The announcement of the sale was expected, after the Biden administration announced it as part of a wider 50 million barrel release from the reserve in coordination with other oil-consuming countries including China, India and South Korea. The Energy Department said last Friday the sale would be posted on Dec. 17.
The administration has been trying to deal with the concerns of U.S. consumers about high fuel costs and inflation as they travel more, even though President Joe Biden has few tools to deal with the price of crude, which is traded in a global market.
In conducting the sale, the Energy Department is speeding up an auction that had been authorized by Congress in 2018 to fund the government.
Deliveries of oil to companies from the SPR, a series of caverns on the Texas and Louisiana coasts, will be from Feb. 1 to March 31, the department said.
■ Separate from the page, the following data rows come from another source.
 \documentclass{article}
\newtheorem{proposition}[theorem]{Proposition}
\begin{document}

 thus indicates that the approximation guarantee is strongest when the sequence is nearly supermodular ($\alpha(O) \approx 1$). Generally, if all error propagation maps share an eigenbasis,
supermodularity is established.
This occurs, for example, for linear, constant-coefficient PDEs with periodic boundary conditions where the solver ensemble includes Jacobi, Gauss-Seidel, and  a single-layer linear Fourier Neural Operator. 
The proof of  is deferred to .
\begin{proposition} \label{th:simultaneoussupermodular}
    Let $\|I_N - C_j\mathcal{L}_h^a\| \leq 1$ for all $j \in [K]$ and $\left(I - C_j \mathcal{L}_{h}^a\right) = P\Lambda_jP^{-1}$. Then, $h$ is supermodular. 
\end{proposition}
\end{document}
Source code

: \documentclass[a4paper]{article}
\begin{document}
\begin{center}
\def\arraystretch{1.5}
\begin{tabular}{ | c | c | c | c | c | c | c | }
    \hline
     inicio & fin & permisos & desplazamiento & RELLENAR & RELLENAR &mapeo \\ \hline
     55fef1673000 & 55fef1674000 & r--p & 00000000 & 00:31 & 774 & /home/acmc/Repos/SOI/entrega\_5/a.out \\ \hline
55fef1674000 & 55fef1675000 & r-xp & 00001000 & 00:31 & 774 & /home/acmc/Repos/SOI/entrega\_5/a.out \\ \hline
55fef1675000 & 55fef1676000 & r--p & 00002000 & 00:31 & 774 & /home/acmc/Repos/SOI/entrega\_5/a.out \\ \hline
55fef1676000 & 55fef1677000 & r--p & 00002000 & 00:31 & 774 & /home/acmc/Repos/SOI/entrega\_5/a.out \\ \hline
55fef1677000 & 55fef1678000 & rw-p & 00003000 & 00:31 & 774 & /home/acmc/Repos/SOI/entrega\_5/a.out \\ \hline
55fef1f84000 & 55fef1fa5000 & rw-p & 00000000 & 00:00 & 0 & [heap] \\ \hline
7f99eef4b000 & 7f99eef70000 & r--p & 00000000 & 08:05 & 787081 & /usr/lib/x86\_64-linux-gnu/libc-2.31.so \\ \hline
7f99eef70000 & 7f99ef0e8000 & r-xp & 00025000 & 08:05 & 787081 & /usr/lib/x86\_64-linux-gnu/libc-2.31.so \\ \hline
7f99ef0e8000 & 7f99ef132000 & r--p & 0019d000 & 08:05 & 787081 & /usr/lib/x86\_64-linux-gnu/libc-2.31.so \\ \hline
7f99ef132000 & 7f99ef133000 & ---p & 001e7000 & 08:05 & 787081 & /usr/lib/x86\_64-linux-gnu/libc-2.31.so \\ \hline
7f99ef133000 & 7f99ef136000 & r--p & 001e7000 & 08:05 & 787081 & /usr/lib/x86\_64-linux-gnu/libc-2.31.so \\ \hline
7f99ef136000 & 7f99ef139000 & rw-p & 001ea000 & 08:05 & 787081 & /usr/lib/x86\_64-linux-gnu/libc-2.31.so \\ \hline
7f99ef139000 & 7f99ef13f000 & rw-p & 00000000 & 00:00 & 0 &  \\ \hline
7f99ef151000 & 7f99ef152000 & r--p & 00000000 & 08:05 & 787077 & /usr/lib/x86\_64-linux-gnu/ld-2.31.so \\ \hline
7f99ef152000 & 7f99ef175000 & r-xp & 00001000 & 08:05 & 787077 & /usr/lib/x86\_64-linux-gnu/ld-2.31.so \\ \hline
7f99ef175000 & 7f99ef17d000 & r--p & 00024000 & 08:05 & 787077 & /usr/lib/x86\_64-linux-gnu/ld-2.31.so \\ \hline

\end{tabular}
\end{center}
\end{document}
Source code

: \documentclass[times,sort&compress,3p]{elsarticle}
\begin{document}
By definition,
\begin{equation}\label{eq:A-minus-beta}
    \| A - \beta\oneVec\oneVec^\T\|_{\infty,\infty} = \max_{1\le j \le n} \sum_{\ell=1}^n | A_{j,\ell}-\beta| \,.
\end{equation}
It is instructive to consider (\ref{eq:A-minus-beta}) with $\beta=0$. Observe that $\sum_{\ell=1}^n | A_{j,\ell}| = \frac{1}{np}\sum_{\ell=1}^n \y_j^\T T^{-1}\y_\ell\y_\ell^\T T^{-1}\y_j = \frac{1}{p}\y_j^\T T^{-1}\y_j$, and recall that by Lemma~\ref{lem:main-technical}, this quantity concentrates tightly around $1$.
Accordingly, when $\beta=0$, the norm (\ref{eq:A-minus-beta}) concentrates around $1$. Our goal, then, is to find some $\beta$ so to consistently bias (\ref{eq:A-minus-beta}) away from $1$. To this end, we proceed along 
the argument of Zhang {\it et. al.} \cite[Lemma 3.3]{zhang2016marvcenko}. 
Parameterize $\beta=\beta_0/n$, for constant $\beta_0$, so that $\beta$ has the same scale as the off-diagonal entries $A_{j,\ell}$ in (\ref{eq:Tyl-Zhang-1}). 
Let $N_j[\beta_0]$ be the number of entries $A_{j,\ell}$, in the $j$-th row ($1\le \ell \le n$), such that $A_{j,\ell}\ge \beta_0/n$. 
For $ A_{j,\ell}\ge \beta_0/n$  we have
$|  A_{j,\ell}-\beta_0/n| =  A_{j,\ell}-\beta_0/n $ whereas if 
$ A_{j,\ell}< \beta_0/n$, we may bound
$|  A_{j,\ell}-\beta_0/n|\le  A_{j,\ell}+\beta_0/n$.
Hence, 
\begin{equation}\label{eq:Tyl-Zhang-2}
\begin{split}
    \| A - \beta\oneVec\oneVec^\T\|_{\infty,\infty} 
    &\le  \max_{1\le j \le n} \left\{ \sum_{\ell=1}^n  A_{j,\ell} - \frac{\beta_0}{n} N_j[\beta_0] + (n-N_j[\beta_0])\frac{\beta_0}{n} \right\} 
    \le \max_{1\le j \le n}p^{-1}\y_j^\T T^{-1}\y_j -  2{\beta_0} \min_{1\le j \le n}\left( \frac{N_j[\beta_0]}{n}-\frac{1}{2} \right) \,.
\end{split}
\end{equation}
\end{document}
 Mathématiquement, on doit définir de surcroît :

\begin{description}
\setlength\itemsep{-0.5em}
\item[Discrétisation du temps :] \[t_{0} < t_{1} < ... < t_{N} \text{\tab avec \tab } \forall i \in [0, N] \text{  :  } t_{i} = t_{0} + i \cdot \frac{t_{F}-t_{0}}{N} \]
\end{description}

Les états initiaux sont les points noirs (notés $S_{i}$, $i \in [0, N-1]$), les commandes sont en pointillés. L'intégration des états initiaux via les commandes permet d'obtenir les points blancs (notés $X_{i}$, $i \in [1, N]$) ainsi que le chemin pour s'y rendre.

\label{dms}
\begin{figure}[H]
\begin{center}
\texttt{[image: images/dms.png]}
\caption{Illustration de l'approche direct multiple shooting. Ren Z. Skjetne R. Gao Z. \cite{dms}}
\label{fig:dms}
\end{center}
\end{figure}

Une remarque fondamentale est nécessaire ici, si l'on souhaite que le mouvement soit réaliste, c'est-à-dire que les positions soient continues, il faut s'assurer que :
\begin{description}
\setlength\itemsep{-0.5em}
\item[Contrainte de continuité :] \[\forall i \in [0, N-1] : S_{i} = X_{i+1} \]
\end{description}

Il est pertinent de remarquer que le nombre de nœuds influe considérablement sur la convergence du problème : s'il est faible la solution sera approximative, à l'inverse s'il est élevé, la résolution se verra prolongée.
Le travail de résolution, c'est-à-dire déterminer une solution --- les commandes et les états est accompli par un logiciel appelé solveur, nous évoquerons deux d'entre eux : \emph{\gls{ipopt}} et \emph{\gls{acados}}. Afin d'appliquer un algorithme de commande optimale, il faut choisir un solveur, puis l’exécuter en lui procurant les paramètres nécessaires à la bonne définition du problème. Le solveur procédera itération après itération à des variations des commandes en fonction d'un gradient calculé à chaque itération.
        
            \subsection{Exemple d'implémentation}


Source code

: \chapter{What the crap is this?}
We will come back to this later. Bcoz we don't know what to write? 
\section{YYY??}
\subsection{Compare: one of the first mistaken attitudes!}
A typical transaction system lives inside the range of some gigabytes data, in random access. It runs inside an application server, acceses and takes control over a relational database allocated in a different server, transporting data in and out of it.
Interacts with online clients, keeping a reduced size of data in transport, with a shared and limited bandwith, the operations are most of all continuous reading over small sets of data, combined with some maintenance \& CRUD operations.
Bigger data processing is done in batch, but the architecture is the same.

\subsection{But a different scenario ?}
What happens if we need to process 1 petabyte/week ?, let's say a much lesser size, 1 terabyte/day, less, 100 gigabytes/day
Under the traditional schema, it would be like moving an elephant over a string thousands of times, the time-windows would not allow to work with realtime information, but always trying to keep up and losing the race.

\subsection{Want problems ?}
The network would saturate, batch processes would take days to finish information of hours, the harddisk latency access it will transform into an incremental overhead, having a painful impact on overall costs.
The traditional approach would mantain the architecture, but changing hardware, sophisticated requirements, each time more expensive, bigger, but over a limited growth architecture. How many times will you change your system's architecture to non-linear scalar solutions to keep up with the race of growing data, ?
The department also plans to loan up to 32 million barrels of oil from the SPR to companies required to return the crude with interest. The first batch of that exchange will be 4.8 million barrels with Exxon Mobil Corp., the largest U.S. oil company, the department said on Dec. 10.
Brent crude prices settled down 2% on Dec. 17 to $73.52 a barrel as surging cases of the Omicron variant raised fears that new restrictions could hit fuel demand.